Unless you've tested and proven this yourself claiming that they're "not check with md5sum or similar method" is a baseless accusation of incompetence verging on malpractice.

but not check with md5sum or similar method if routerOS has not modified.

routerOS check if architecture is correct and package .npk is not broken.

It's probably more than just some hash verification. a lot of firmwares are signed with the manufactures master code. and unless the device could verify the signature, it wouldn't do the upgrade. i wouldn't be surprised if that was the case with mikroik firmwares as well. that being said, being able to see the md5 hashes on stored files in routeros might come handy. but i don't think it's a priority. If someone's really that concern that everything together might go wrong including somehow a .npk package, could only be partially uploaded or being written exactly on a bad sector and then after restart, the router would stop working cause there might be a bug or something in firmware verification check done by the router, he could just upload the .npk package first, then download the uploaded package from the router, check the md5 hash to make sure the package still has the right hash even after uploading to the router, and then restart the router.
I mean you gotta stop being worried at some point. even if they implement manual md5 hash checking for routeros files, the next thread would be 'what if that partially uploaded .npk package, ends up having the same md5 hash as the original one?'

It's probably more than just some hash verification. a lot of firmwares are signed with the manufactures master code.

Digital signatures either involve encrypting the whole file, or more commonly using a hash which is then encrypted. See the History section here: http://en.wikipedia.org/wiki/Digital_signature Also, strong hashes use crypto techniques anyway to minimize the chances of collisions and thus undetected errors, which is why all of the modern ones come from crypto researchers.
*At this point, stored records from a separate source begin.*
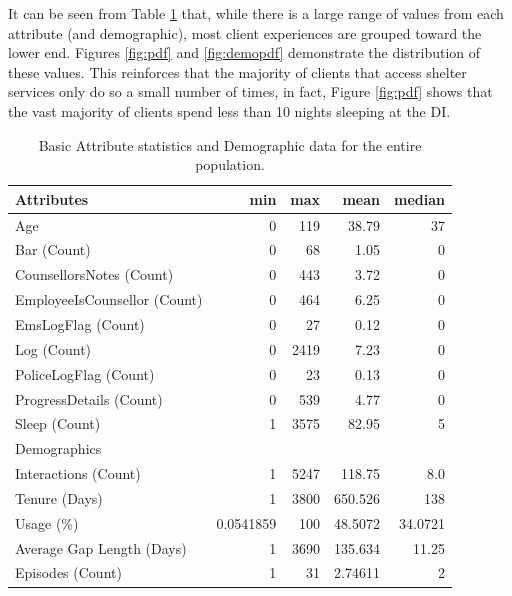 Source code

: It can be seen from Table \ref{tbl:stats:notchronic} that, while there is a large range of values from each attribute (and demographic), most client experiences are grouped toward the lower end. Figures \ref{fig:pdf} and \ref{fig:demopdf} demonstrate the distribution of these values. This reinforces that the majority of clients that access shelter services only do so a small number of times, in fact, Figure \ref{fig:pdf} shows that the vast majority of clients spend less than 10 nights sleeping at the DI.


\begin{table}[h]
	\centering

	\begin{tabular}{lrrrr}
	\toprule
	Attributes													 &        min &   max &     mean &   median \\
	\midrule
	Age                          &          0 &   119 &    38.79 &       37 \\
	Bar (Count)                  &          0 &    68 &     1.05 &        0 \\
	CounsellorsNotes (Count)     &          0 &   443 &     3.72 &        0 \\
	EmployeeIsCounsellor (Count) &          0 &   464 &     6.25 &        0 \\
	EmsLogFlag (Count)           &          0 &    27 &     0.12 &        0 \\
	Log (Count)                  &          0 &  2419 &     7.23 &        0 \\
	PoliceLogFlag (Count)        &          0 &    23 &     0.13 &        0 \\
	ProgressDetails (Count)      &          0 &   539 &     4.77 &        0 \\
	Sleep (Count)                &          1 &  3575 &    82.95 &        5 \\
	\midrule
	Demographics								 &         &    &      &    \\
	\midrule
	Interactions (Count)         &          1 &  5247 &   118.75 &      8.0 \\
	Tenure (Days)                &          1 &  3800 &  650.526 &      138 \\
	Usage (\%)                    &  0.0541859 &   100 &  48.5072 &  34.0721 \\
	Average Gap Length (Days)    &          1 &  3690 &  135.634 &    11.25 \\
	Episodes (Count)             &          1 &    31 &  2.74611 &        2 \\
	\bottomrule
	\end{tabular}

	\caption{Basic Attribute statistics and Demographic data for the entire population.}
	\label{tbl:stats:notchronic}
\end{table}

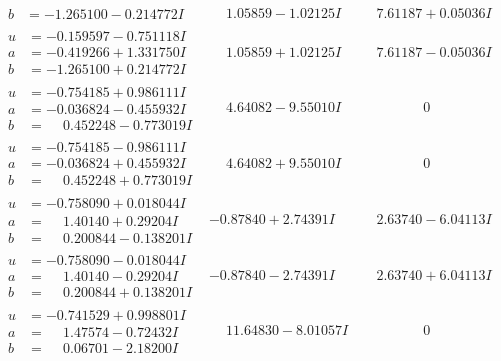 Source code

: \documentclass[1p]{elsarticle_modified}
\theoremstyle{definition}
\begin{document}
$$\begin{array}{c|c|c}
\begin{aligned}
b &= -1.265100 - 0.214772 I\end{aligned}
 & \phantom{-}1.05859 - 1.02125 I & \phantom{-}7.61187 + 0.05036 I \\ \hline\begin{aligned}
u &= -0.159597 - 0.751118 I \\
a &= -0.419266 + 1.331750 I \\
b &= -1.265100 + 0.214772 I\end{aligned}
 & \phantom{-}1.05859 + 1.02125 I & \phantom{-}7.61187 - 0.05036 I \\ \hline\begin{aligned}
u &= -0.754185 + 0.986111 I \\
a &= -0.036824 - 0.455932 I \\
b &= \phantom{-}0.452248 - 0.773019 I\end{aligned}
 & \phantom{-}4.64082 - 9.55010 I & \phantom{-0.000000 } 0 \\ \hline\begin{aligned}
u &= -0.754185 - 0.986111 I \\
a &= -0.036824 + 0.455932 I \\
b &= \phantom{-}0.452248 + 0.773019 I\end{aligned}
 & \phantom{-}4.64082 + 9.55010 I & \phantom{-0.000000 } 0 \\ \hline\begin{aligned}
u &= -0.758090 + 0.018044 I \\
a &= \phantom{-}1.40140 + 0.29204 I \\
b &= \phantom{-}0.200844 - 0.138201 I\end{aligned}
 & -0.87840 + 2.74391 I & \phantom{-}2.63740 - 6.04113 I \\ \hline\begin{aligned}
u &= -0.758090 - 0.018044 I \\
a &= \phantom{-}1.40140 - 0.29204 I \\
b &= \phantom{-}0.200844 + 0.138201 I\end{aligned}
 & -0.87840 - 2.74391 I & \phantom{-}2.63740 + 6.04113 I \\ \hline\begin{aligned}
u &= -0.741529 + 0.998801 I \\
a &= \phantom{-}1.47574 - 0.72432 I \\
b &= \phantom{-}0.06701 - 2.18200 I\end{aligned}
 & \phantom{-}11.64830 - 8.01057 I & \phantom{-0.000000 } 0 \\ \hline\begin{aligned}

\end{aligned}
\end{array}$$
\end{document}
Either way it's kind of "a rose by any other name".

A bit of research on npk reveals a lightweight packaging system http://code.google.com/p/npk/ which uses a block cipher called xxtea (http://en.wikipedia.org/wiki/XXTEA) for content verification. The wiki page doesn't include enough details to tell how they're using it, or if MicroTik's npk is the same.

Lately we had some issues with 6.6 packages.
We where uploading routeros-mipsbe-6.6.npk file, but after reboot most of the packages was missing - only system package was installed.
In log files we had error that verification of package was unsuccessful.